Do not worry about Lubos' interpretation of what you say. He is very dogmatic about quantum mechanics and thinks people do not understand how fundamentally nature is quantum mechanical, at the drop of a hat.
17:06
@DavidZaslavsky that is sad for physics SE, will you keep being one of our mods ?
I write for everyone, not just to refute someone's comments. I try to be informative in what I add to a discussion.
As I read it, Lubos was using the term "subjective" to mean that there's some arbitrary threshold at which you deem the off diagonal components to have effectively vanihed. This arbitrariness is what he's refering to as subjectivity. Is that what others read too ?
@Dilaton maybe, or maybe not. For now I'm just taking a partial break. I'll probably have a more definite update at the next chat session.
The threshold may be put as arbitrary as the number of decimals given to a meter reading. This doesn't make the meter reading subjective ecept when you insist on too much accuracy than available. The decoherence effect is as real and objective, no matter whether one sets the threshold to 1e-7 or 1e-10, (It just takes very little longer to reach the stricter level).
@ArnoldNeumaier yes, I'm not sure subjective is the word I'd apply in this case
17:12
I wouldn't want to make statements of other's opinions, but my interpretation is that classical objectivity, or more correctly objective reality is a convenient fiction that emerges. Fundamentally their is no underlying objective reality, or classical existence, it only emerges as a result of repeated measurement of mutual accessible observables. This is consistent with experiment.
@DavidZaslavsky I like you being here at physics SE. If an additional mod is needed to halp because you have not enought time for it sometimes, I vote for Qmechanic :-) ! Even though I have not enought rep to vote :-P ... Have to go no, the discussion was nice to read. By
@Dilaton well... it's more complicated than that, but let me not say too much for now. There will probably be a moderator election at some point soon and then we can discuss who would be good for the role at length ;-) See you later
We don't know that is the case fundamentally - it is an assumption. Objectivity means that different people agree on the result if they have had a similar training. This meaning of objectivity is given through our culture, not through an abstract definition in physics.
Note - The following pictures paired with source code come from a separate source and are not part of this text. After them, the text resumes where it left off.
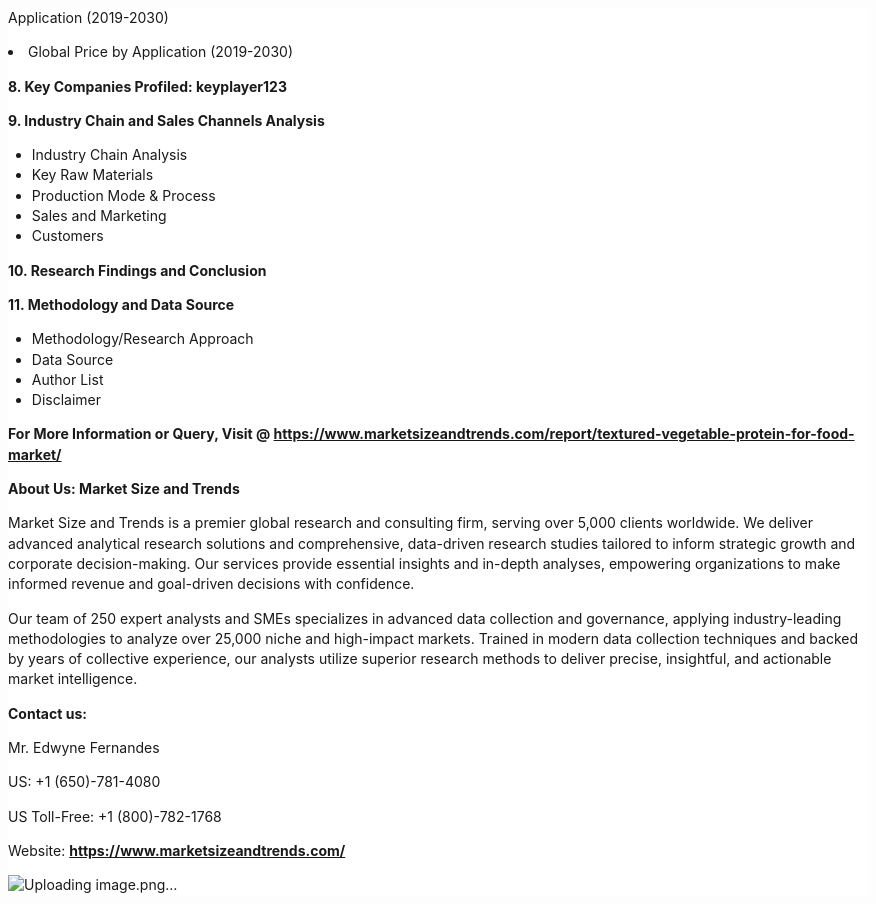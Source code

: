 Application (2019-2030)</li><li>Global Price by Application (2019-2030)</li></ul><p><strong>8. Key Companies Profiled: keyplayer123</strong></p><p><strong>9. Industry Chain and Sales Channels Analysis</strong></p><ul><li>Industry Chain Analysis</li><li>Key Raw Materials</li><li>Production Mode &amp; Process</li><li>Sales and Marketing</li><li>Customers</li></ul><p><strong>10. Research Findings and Conclusion</strong></p><p><strong>11. Methodology and Data Source</strong></p><ul><li>Methodology/Research Approach</li><li>Data Source</li><li>Author List</li><li>Disclaimer</li></ul></p><p><strong>For More Information or Query, Visit @ <a href="https://www.marketsizeandtrends.com/report/textured-vegetable-protein-for-food-market/">https://www.marketsizeandtrends.com/report/textured-vegetable-protein-for-food-market/</a></strong></p><p><strong>About Us: Market Size and Trends</strong></p><p>Market Size and Trends is a premier global research and consulting firm, serving over 5,000 clients worldwide. We deliver advanced analytical research solutions and comprehensive, data-driven research studies tailored to inform strategic growth and corporate decision-making. Our services provide essential insights and in-depth analyses, empowering organizations to make informed revenue and goal-driven decisions with confidence.</p><p>Our team of 250 expert analysts and SMEs specializes in advanced data collection and governance, applying industry-leading methodologies to analyze over 25,000 niche and high-impact markets. Trained in modern data collection techniques and backed by years of collective experience, our analysts utilize superior research methods to deliver precise, insightful, and actionable market intelligence.</p><p><strong>Contact us:</strong></p><p>Mr. Edwyne Fernandes</p><p>US: +1 (650)-781-4080</p><p>US Toll-Free: +1 (800)-782-1768</p><p>Website: <strong><a href="https://www.marketsizeandtrends.com/">https://www.marketsizeandtrends.com/</a></strong></p>
![Uploading image.png…]()

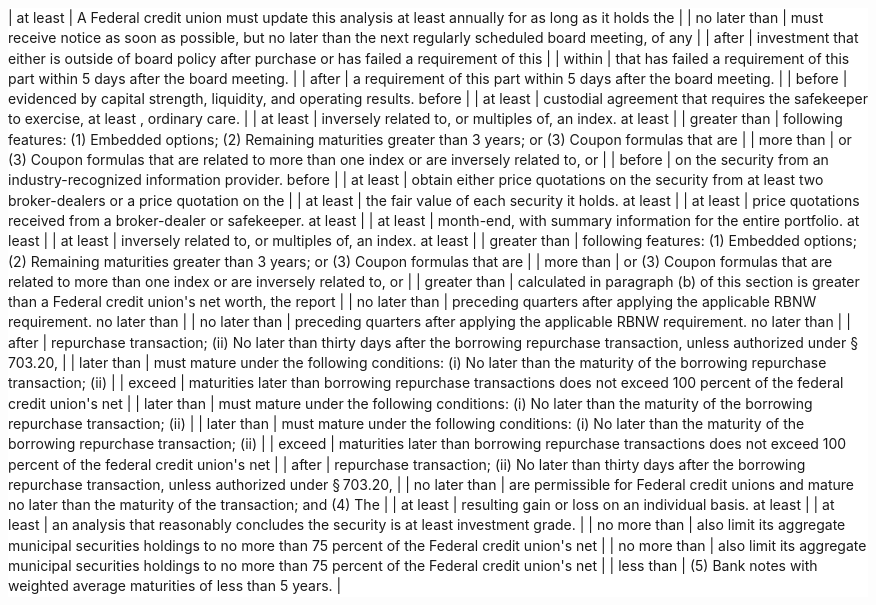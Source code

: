 | at least      | A Federal credit union must update this analysis  at least annually for as long as it holds the                                                         |
| no later than | must receive notice as soon as possible, but no later than the next regularly scheduled board meeting, of any                                           |
| after         | investment that either is outside of board policy after purchase or has failed a requirement of this                                                    |
| within        | that has failed a requirement of this part within  5 days after the board meeting.                                                                      |
| after         | a requirement of this part within 5 days after  the board meeting.                                                                                      |
| before        | evidenced by capital strength, liquidity, and operating results. before                                                                                 |
| at least      | custodial agreement that requires the safekeeper to exercise, at least , ordinary care.                                                                 |
| at least      | inversely related to, or multiples of, an index. at least                                                                                               |
| greater than  | following features: (1) Embedded options; (2) Remaining maturities greater than 3 years; or (3) Coupon formulas that are                                |
| more than     | or (3) Coupon formulas that are related to more than one index or are inversely related to, or                                                          |
| before        | on the security from an industry-recognized information provider. before                                                                                |
| at least      | obtain either price quotations on the security from at least two broker-dealers or a price quotation on the                                             |
| at least      | the fair value of each security it holds. at least                                                                                                      |
| at least      | price quotations received from a broker-dealer or safekeeper. at least                                                                                  |
| at least      | month-end, with summary information for the entire portfolio. at least                                                                                  |
| at least      | inversely related to, or multiples of, an index. at least                                                                                               |
| greater than  | following features: (1) Embedded options; (2) Remaining maturities greater than 3 years; or (3) Coupon formulas that are                                |
| more than     | or (3) Coupon formulas that are related to more than one index or are inversely related to, or                                                          |
| greater than  | calculated in paragraph (b) of this section is greater than a Federal credit union's net worth, the report                                              |
| no later than | preceding quarters after applying the applicable RBNW requirement. no later than                                                                        |
| no later than | preceding quarters after applying the applicable RBNW requirement. no later than                                                                        |
| after         | repurchase transaction; (ii) No later than thirty days after the borrowing repurchase transaction, unless authorized under &#167;&#8201;703.20,         |
| later than    | must mature under the following conditions: (i) No later than the maturity of the borrowing repurchase transaction; (ii)                                |
| exceed        | maturities later than borrowing repurchase transactions does not exceed 100 percent of the federal credit union's net                                   |
| later than    | must mature under the following conditions: (i) No later than the maturity of the borrowing repurchase transaction; (ii)                                |
| later than    | must mature under the following conditions: (i) No later than the maturity of the borrowing repurchase transaction; (ii)                                |
| exceed        | maturities later than borrowing repurchase transactions does not exceed 100 percent of the federal credit union's net                                   |
| after         | repurchase transaction; (ii) No later than thirty days after the borrowing repurchase transaction, unless authorized under &#167;&#8201;703.20,         |
| no later than | are permissible for Federal credit unions and mature no later than the maturity of the transaction; and (4) The                                         |
| at least      | resulting gain or loss on an individual basis. at least                                                                                                 |
| at least      | an analysis that reasonably concludes the security is at least  investment grade.                                                                       |
| no more than  | also limit its aggregate municipal securities holdings to no more than 75 percent of the Federal credit union's net                                     |
| no more than  | also limit its aggregate municipal securities holdings to no more than 75 percent of the Federal credit union's net                                     |
| less than     | (5) Bank notes with weighted average maturities of less than  5 years.                                                                                  |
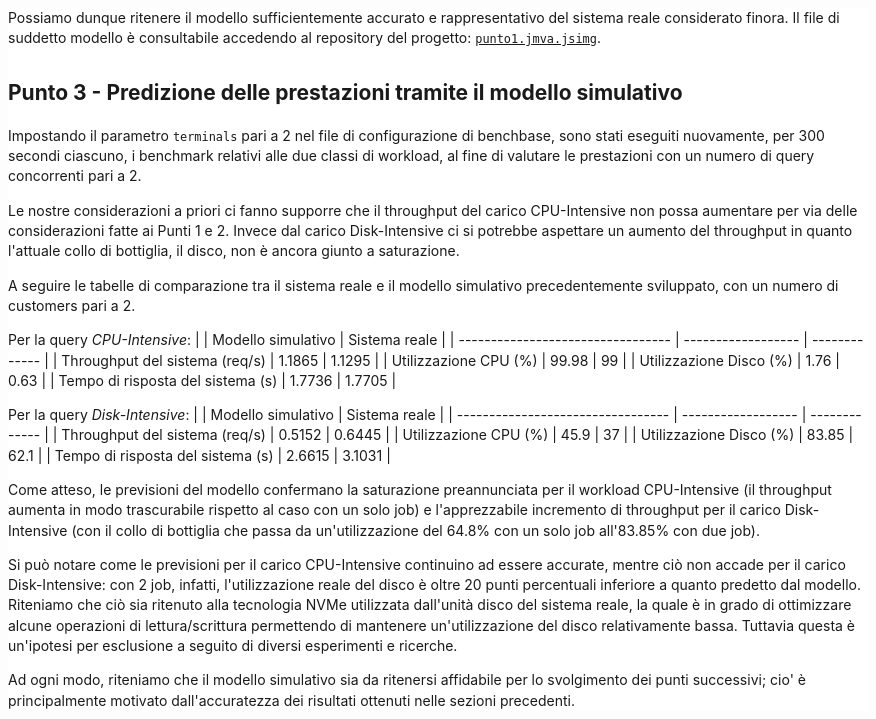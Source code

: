 Possiamo dunque ritenere il modello sufficientemente accurato e rappresentativo del sistema reale considerato finora. Il file di suddetto modello è consultabile accedendo al repository del progetto: [`punto1.jmva.jsimg`](https://github.com/tontonialberto/tagd-project/tree/main/models).

## Punto 3 - Predizione delle prestazioni tramite il modello simulativo

Impostando il parametro `terminals` pari a 2 nel file di configurazione di benchbase, sono stati eseguiti nuovamente, per 300 secondi ciascuno, i benchmark relativi alle due classi di workload, al fine di valutare le prestazioni con un numero di query concorrenti pari a 2.

Le nostre considerazioni a priori ci fanno supporre che il throughput del carico CPU-Intensive non possa aumentare per via delle considerazioni fatte ai Punti 1 e 2. Invece dal carico Disk-Intensive ci si potrebbe aspettare un aumento del throughput in quanto l'attuale collo di bottiglia, il disco, non è ancora giunto a saturazione.

A seguire le tabelle di comparazione tra il sistema reale e il modello simulativo precedentemente sviluppato, con un numero di customers pari a 2.

Per la query *CPU-Intensive*:
|                                   | Modello simulativo | Sistema reale |
| --------------------------------- | ------------------ | ------------- |
| Throughput del sistema (req/s)    | 1.1865             | 1.1295        |
| Utilizzazione CPU (%)             | 99.98              | 99            |
| Utilizzazione Disco  (%)           | 1.76               | 0.63          |
| Tempo di risposta del sistema (s) | 1.7736             | 1.7705        |

Per la query *Disk-Intensive*:
|                                   | Modello simulativo | Sistema reale |
| --------------------------------- | ------------------ | ------------- |
| Throughput del sistema (req/s)    | 0.5152             | 0.6445        |
| Utilizzazione CPU (%)             | 45.9               | 37            |
| Utilizzazione Disco  (%)           | 83.85              | 62.1          |
| Tempo di risposta del sistema (s) | 2.6615             | 3.1031        |

Come atteso, le previsioni del modello confermano la saturazione preannunciata per il workload CPU-Intensive (il throughput aumenta in modo trascurabile rispetto al caso con un solo job) e l'apprezzabile incremento di throughput per il carico Disk-Intensive (con il collo di bottiglia che passa da un'utilizzazione del 64.8% con un solo job all'83.85% con due job).

Si può notare come le previsioni per il carico CPU-Intensive continuino ad essere accurate, mentre ciò non accade per il carico Disk-Intensive: con 2 job, infatti, l'utilizzazione reale del disco è oltre 20 punti percentuali inferiore a quanto predetto dal modello. Riteniamo che ciò sia ritenuto alla tecnologia NVMe utilizzata dall'unità disco del sistema reale, la quale è in grado di ottimizzare alcune operazioni di lettura/scrittura permettendo di mantenere un'utilizzazione del disco relativamente bassa. Tuttavia questa è un'ipotesi per esclusione a seguito di diversi esperimenti e ricerche.

Ad ogni modo, riteniamo che il modello simulativo sia da ritenersi affidabile per lo svolgimento dei punti successivi; cio' è principalmente motivato dall'accuratezza dei risultati ottenuti nelle sezioni precedenti.
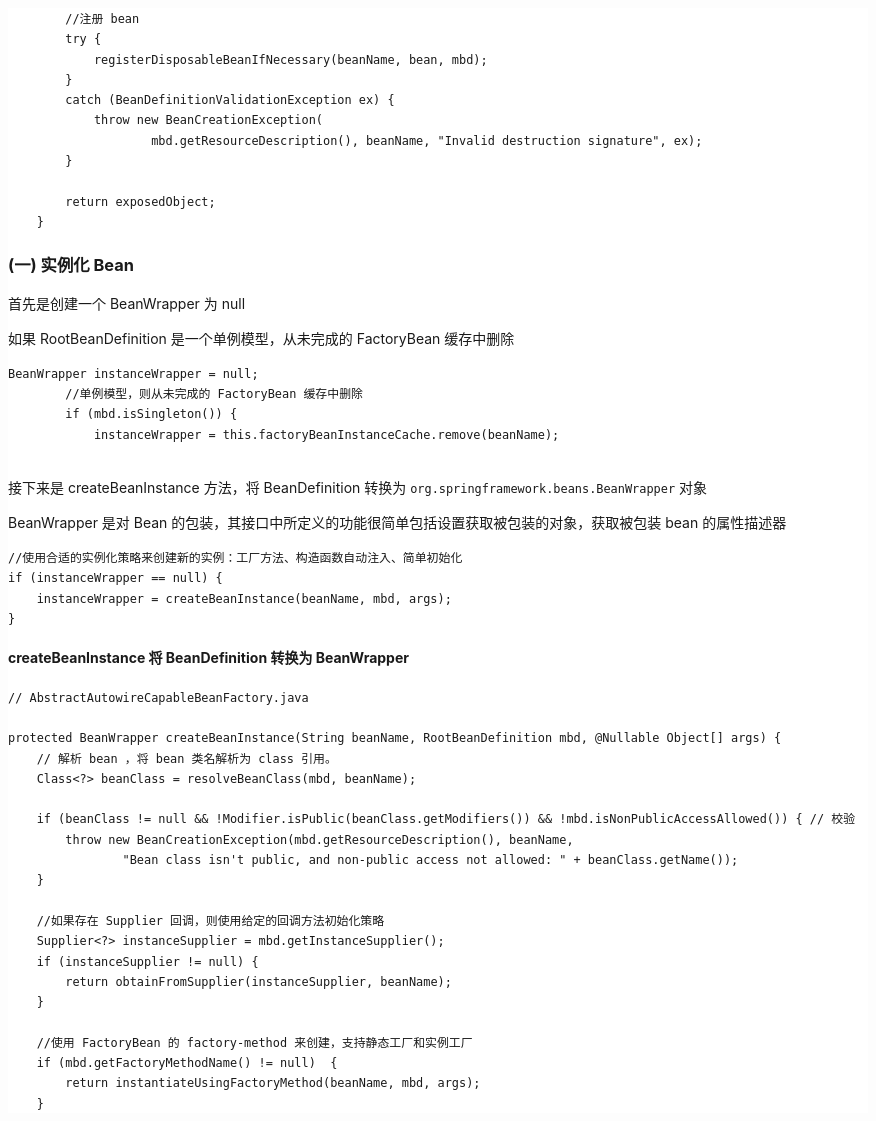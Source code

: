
 ```
		//注册 bean
		try {
			registerDisposableBeanIfNecessary(beanName, bean, mbd);
		}
		catch (BeanDefinitionValidationException ex) {
			throw new BeanCreationException(
					mbd.getResourceDescription(), beanName, "Invalid destruction signature", ex);
		}

		return exposedObject;
	}
```

### (一) 实例化 Bean

首先是创建一个 BeanWrapper 为 null

如果 RootBeanDefinition 是一个单例模型，从未完成的 FactoryBean 缓存中删除

```
BeanWrapper instanceWrapper = null;
		//单例模型，则从未完成的 FactoryBean 缓存中删除
		if (mbd.isSingleton()) {
			instanceWrapper = this.factoryBeanInstanceCache.remove(beanName);
		
```

接下来是 createBeanInstance 方法，将 BeanDefinition 转换为 `org.springframework.beans.BeanWrapper` 对象

BeanWrapper 是对 Bean 的包装，其接口中所定义的功能很简单包括设置获取被包装的对象，获取被包装 bean 的属性描述器

```
//使用合适的实例化策略来创建新的实例：工厂方法、构造函数自动注入、简单初始化
if (instanceWrapper == null) {
	instanceWrapper = createBeanInstance(beanName, mbd, args);
}
```



#### createBeanInstance 将 BeanDefinition 转换为 BeanWrapper 

```
// AbstractAutowireCapableBeanFactory.java

protected BeanWrapper createBeanInstance(String beanName, RootBeanDefinition mbd, @Nullable Object[] args) {
    // 解析 bean ，将 bean 类名解析为 class 引用。
    Class<?> beanClass = resolveBeanClass(mbd, beanName);

    if (beanClass != null && !Modifier.isPublic(beanClass.getModifiers()) && !mbd.isNonPublicAccessAllowed()) { // 校验
        throw new BeanCreationException(mbd.getResourceDescription(), beanName,
                "Bean class isn't public, and non-public access not allowed: " + beanClass.getName());
    }

    //如果存在 Supplier 回调，则使用给定的回调方法初始化策略
    Supplier<?> instanceSupplier = mbd.getInstanceSupplier();
    if (instanceSupplier != null) {
        return obtainFromSupplier(instanceSupplier, beanName);
    }

    //使用 FactoryBean 的 factory-method 来创建，支持静态工厂和实例工厂
    if (mbd.getFactoryMethodName() != null)  {
        return instantiateUsingFactoryMethod(beanName, mbd, args);
    }

```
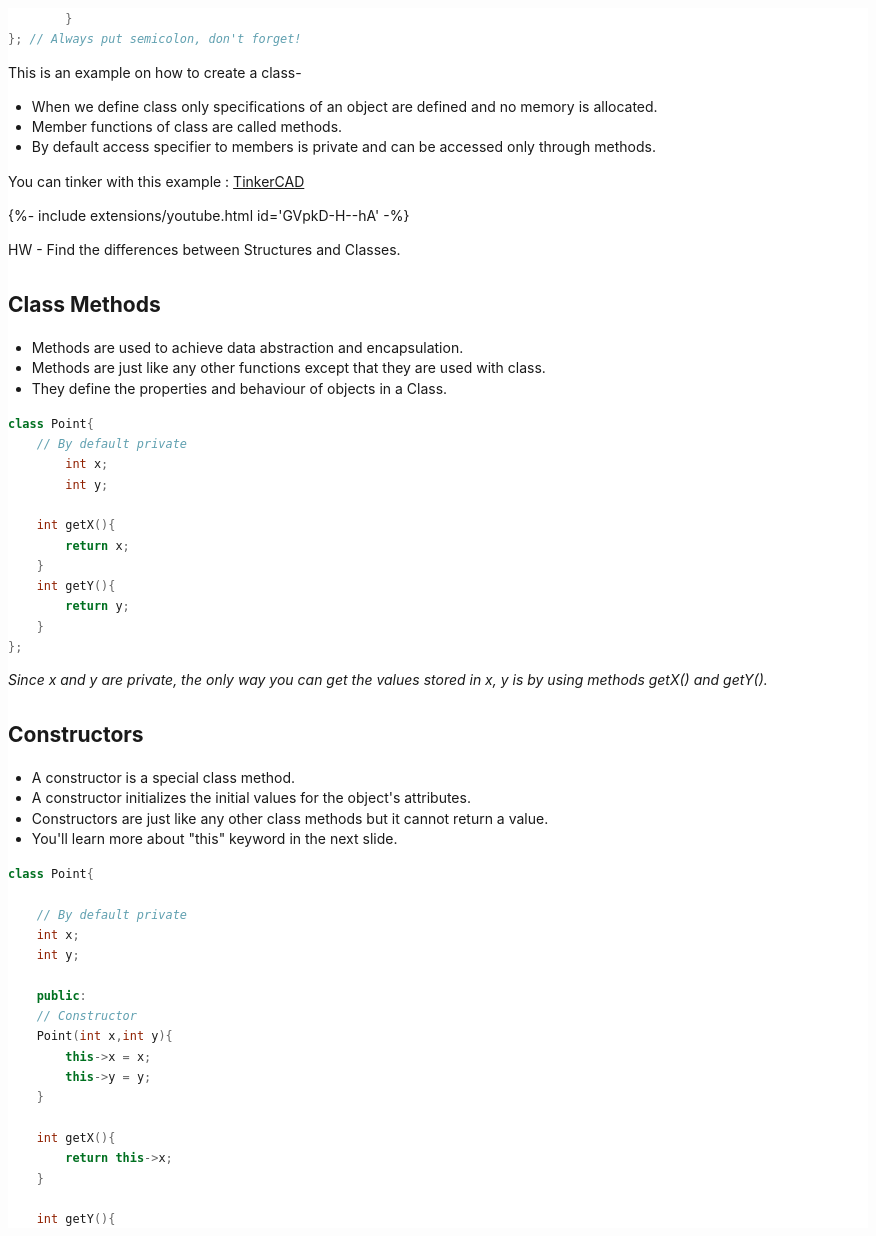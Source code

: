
 ```c++
        }
}; // Always put semicolon, don't forget!
```

This is an example on how to create a class-

- When we define class only specifications of an object are defined and no memory is allocated.
- Member functions of class are called methods.
- By default access specifier to members is private and can be accessed only through methods.

You can tinker with this example : [TinkerCAD](https://www.tinkercad.com/things/69JAbTfPcMW)

<div>{%- include extensions/youtube.html id='GVpkD-H--hA' -%}</div>



HW - Find the differences between Structures and Classes.

## Class Methods

- Methods are used to achieve data abstraction and encapsulation.
- Methods are just like any other functions except that they are used with class.
- They define the properties and behaviour of objects in a Class.

```c++
class Point{
    // By default private
        int x;
        int y;
    
    int getX(){
        return x;
    }
    int getY(){
        return y;
    }
};
```

*Since x and y are private, the only way you can get the values stored in x, y is by using methods getX() and getY().*

## Constructors

- A constructor is a special class method.
- A constructor initializes the initial values for the object's attributes.
- Constructors are just like any other class methods but it cannot return a value.
- You'll learn more about "this" keyword in the next slide.

```c++
class Point{
    
    // By default private
    int x;
    int y;
    
    public:
    // Constructor
    Point(int x,int y){
        this->x = x;
        this->y = y;
    }
    
    int getX(){
        return this->x;
    }
    
    int getY(){
```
And we can verify that there are lots of objective measurements, though the objectivity doesnt' carry beyond a natural scale of accuracy, which can also be determined objectively. This is what ordinary measurements and statistics are about.
@I.T. in that sense we, as entities are emergent from the underlying consecutive levels of atoms, molecules, cells, organs, ...
@I.T.: Can you explain how objectivity would emerge from subjectivity just by repetition? Even this needs an objective basis!
17:19
@David hope everything is OK and you are just having a hiatus
17:31
Well decoherence is the mechanism. We can even calculate the decoherence time under certain assumptions. This depends on mass , temp, potential, which all are variables indicating environment interaction. Essentially, as a set of mutual observations takes hold, a new quantum systems will interact with another system and as interactions take place, mutual information is exchanged and the are brought into an equilibrium condition where eventually they can be understood classically.
So you are using an objective description of the environment (e.g., temperature!) to deduce that ultimately the system under observation will also get an objective property!
Not really, these are just approximations when small systems encounter larger systems.
Everything observed is just an approximation, including what we call a system, what we measure, and the Hamiltonians with which we do quantum mechanics. So it is no surprise that objectivity is also approximate, and we need to start with something approximately objective to deduce something other approximately objective.
17:49
I think the point though is that quantum uncertainty is more fundamental. Here's a fun video:
18:07
Thanks to all for the discussion. Bye.